For further information please contact Jean Iliopoulos, ilio@lpt.ens.fr.

Abstracts of the talks

Giorgio Parisi, An empirical study of large starling flocks

Bird flocking is a striking example of collective animal behaviour. A vivid illustration of this phenomenon is provided by the aerial display of vast flocks of starlings gathering at dusk over the roost and swirling with extraordinary spatial coherence. Both the evolutionary justification and the mechanistic laws of flocking are poorly understood, arguably because of a lack of data on large flocks. Here, I report a quantitative study of aerial display: the individual three-dimensional positions in compact flocks of up to 2700 birds have been measured.

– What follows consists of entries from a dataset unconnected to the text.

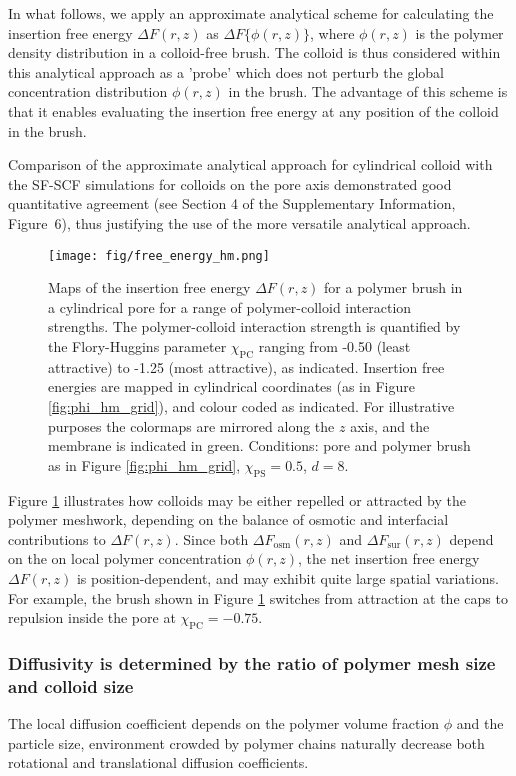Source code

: \documentclass[12pt, a4paper]{article}
\begin{document}
In what follows, we apply an approximate analytical scheme for calculating the insertion free energy $\Delta F(r,z)$ as $\Delta F\{\phi(r,z)\}$, 
where $\phi(r,z)$ is the polymer density distribution in a colloid-free brush. 
The colloid is thus considered within this analytical approach as a 'probe' which does not perturb the global concentration distribution $\phi(r,z)$ in the brush. 
The advantage of this scheme is that it enables evaluating the insertion free energy at any position of the colloid in the brush.

Comparison of the approximate analytical approach for cylindrical colloid with the SF-SCF simulations for colloids on the pore axis demonstrated good quantitative agreement (see Section 4 of the Supplementary Information, Figure~6), 
thus justifying the use of the more versatile analytical approach.

\begin{figure}
    \centering
    \texttt{[image: fig/free\_energy\_hm.png]}
    \caption{
    Maps of the insertion free energy $\Delta F(r,z)$ for a polymer brush in a cylindrical pore for a range of polymer-colloid interaction strengths. 
    The polymer-colloid interaction strength is quantified by the Flory-Huggins parameter $\chi_{\text{PC}}$ ranging from -0.50 (least attractive) to -1.25 (most attractive), as indicated. 
    Insertion free energies are mapped in cylindrical coordinates (as in Figure \ref{fig:phi_hm_grid}), and colour coded as indicated. 
    For illustrative purposes the colormaps are mirrored along the $z$ axis, and the membrane is indicated in green. 
    Conditions: pore and polymer brush as in Figure \ref{fig:phi_hm_grid}, $\chi_{\text{PS}}=0.5$, $d=8$.
    }
    \label{fig:DeltaF_map}
\end{figure}

Figure \ref{fig:DeltaF_map} illustrates how colloids may be either repelled or attracted by the polymer meshwork, 
depending on the balance of osmotic and interfacial contributions to $\Delta F(r,z)$. 
Since both $\Delta F_{\text{osm}}(r,z)$ and $\Delta F_{\text{sur}}(r,z)$ depend on the on local polymer concentration $\phi(r,z)$, 
the net insertion free energy $\Delta F(r,z)$ is position-dependent, and may exhibit quite large spatial variations. 
For example, the brush shown in Figure \ref{fig:DeltaF_map} switches from attraction at the caps to repulsion inside the pore at $\chi_{\text{PC}}=-0.75$.


\subsubsection{Diffusivity is determined by the ratio of polymer mesh size and colloid size}
The local diffusion coefficient depends on the polymer volume fraction $\phi$ and the particle size, environment crowded by polymer chains naturally decrease both rotational \cite{Fu2017} and translational \cite{Stewart1998} diffusion coefficients.
\end{document}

I will discuss some of the main features of the flock as a whole - shape, movement, density and structure. Flocks are relatively thin, with variable sizes, but constant proportions. They tend to slide parallel to the ground and, during turns, their orientation changes with respect to the direction of motion. Individual birds keep a minimum distance from each other that is comparable to their wingspan. The density within the aggregations is non-homogeneous, as birds are packed more tightly at the border compared to the centre of the flock.

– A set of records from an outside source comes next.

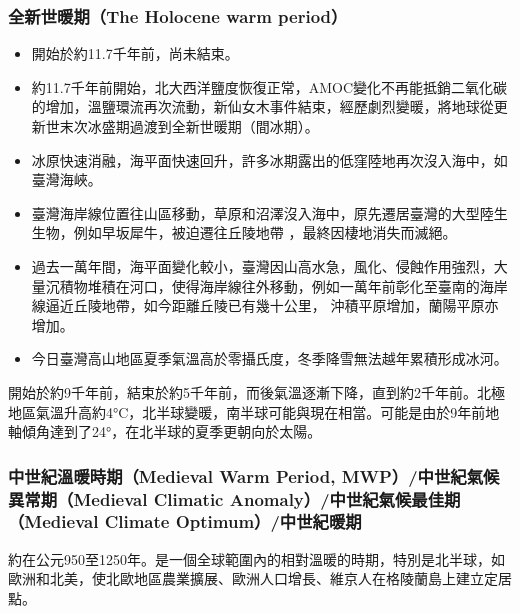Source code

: \documentclass[a4paper,12pt]{report}
\begin{document}
\subsubsection{全新世暖期（The Holocene warm period）}
\begin{itemize}
\item 開始於約11.7千年前，尚未結束。
\item 約11.7千年前開始，北大西洋鹽度恢復正常，AMOC變化不再能抵銷二氧化碳的增加，溫鹽環流再次流動，新仙女木事件結束，經歷劇烈變暖，將地球從更新世末次冰盛期過渡到全新世暖期（間冰期）。
\item 冰原快速消融，海平面快速回升，許多冰期露出的低窪陸地再次沒入海中，如臺灣海峽。
\item 臺灣海岸線位置往山區移動，草原和沼澤沒入海中，原先遷居臺灣的大型陸生生物，例如早坂犀牛，被迫遷往丘陵地帶 ，最終因棲地消失而滅絕。
\item 過去一萬年間，海平面變化較小，臺灣因山高水急，風化、侵蝕作用強烈，大量沉積物堆積在河口，使得海岸線往外移動，例如一萬年前彰化至臺南的海岸線逼近丘陵地帶，如今距離丘陵已有幾十公里， 沖積平原增加，蘭陽平原亦增加。
\item 今日臺灣高山地區夏季氣溫高於零攝氏度，冬季降雪無法越年累積形成冰河。
\end{itemize}
開始於約9千年前，結束於約5千年前，而後氣溫逐漸下降，直到約2千年前。北極地區氣溫升高約4°C，北半球變暖，南半球可能與現在相當。可能是由於9年前地軸傾角達到了24°，在北半球的夏季更朝向於太陽。
\subsubsection{中世紀溫暖時期（Medieval Warm Period, MWP）/中世紀氣候異常期（Medieval Climatic Anomaly）/中世紀氣候最佳期（Medieval Climate Optimum）/中世紀暖期}
約在公元950至1250年。是一個全球範圍內的相對溫暖的時期，特別是北半球，如歐洲和北美，使北歐地區農業擴展、歐洲人口增長、維京人在格陵蘭島上建立定居點。
\end{document}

These results constitute the first set of large-scale data on three-dimensional animal aggregations. Current models and theories of collective animal behaviour can now be tested against these results.

David Sherrington, A simple spin glass perspective on martensitic shape-memory alloys

Concepts and methodologies developed in the study of spin glasses have led to novel, and often useful, methods to describe, understand and apply complex many body systems in many physically different scenarios. In this talk I shall employ such a perspective to introduce and consider a qualitative mapping for martensitic shape-memory alloys; with the austenite, tweed and twinned phases of the martensitic materials corresponding to paramagnetic, spin glass and periodic phases in pseudo-spin glass alloys.

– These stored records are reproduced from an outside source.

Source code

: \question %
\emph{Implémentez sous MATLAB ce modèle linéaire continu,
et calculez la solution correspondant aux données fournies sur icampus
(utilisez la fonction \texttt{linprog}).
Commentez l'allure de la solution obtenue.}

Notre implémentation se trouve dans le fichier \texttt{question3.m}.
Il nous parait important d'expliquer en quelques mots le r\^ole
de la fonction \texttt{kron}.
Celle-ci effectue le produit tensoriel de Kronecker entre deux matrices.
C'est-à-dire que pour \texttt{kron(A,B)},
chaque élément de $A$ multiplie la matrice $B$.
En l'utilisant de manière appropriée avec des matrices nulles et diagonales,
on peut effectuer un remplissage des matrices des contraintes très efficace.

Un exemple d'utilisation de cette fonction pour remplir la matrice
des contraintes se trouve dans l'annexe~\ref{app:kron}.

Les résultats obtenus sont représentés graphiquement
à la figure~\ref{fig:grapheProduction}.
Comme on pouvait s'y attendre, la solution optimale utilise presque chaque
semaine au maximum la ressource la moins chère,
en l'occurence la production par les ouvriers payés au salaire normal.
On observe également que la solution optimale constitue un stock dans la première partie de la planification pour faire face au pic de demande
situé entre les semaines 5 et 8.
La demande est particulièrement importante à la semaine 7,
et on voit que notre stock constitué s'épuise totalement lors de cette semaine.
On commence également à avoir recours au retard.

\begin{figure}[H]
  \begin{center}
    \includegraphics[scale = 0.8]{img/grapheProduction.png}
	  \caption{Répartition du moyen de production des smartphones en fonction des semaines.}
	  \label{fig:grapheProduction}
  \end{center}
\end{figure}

Hidetoshi Nishimori, Lee-Yang zeros and Griffiths singularities in 2d and 3d spin glasses

The distribution of zeros of the partition function is studied for the two- and three-dimensional Ising spin glasses on the complex field plane, i.e. the Lee-Yang zeros. We estimate the density of zeros on the imaginary-field axis by an importance-sampling Monte Carlo algorithm, which enables us to sample extremely rare events. Our results in 2d clearly suggest that the density has an essential singularity at the origin, giving the first evidence for Griffiths singularities in spin glasses in equilibrium.

Jean-Christian Angles d'Auriac, Random Bond Potts Model and sub-modular functions

An algorithm to compute the free energy of the Random Bond Potts Model at any temperature in the limit of an infinite number of states will be presented. This algorithm works in a time polynomial with the volume of the lattice, for any lattice. On another hand, the ground state of the Random Field Ising Model can also be found in a polynomial time. These two algorithms will be shown to be both inherited from a property of sub-modularity of some function to minimize. To illustrate the method, various results concerning the Random Bond Potts Model will be presented.

Enzo Marinari, Ranking by Loops

I study cycles in sparse random graphs by treating them as a constraint satisfaction problem. I discuss how the model is defined, and the results that can be obtained in this way. In particular, I introduce and discuss an approximation to the self-avoiding walk-sum which emerges naturally from a slightly engineered version of the original problem.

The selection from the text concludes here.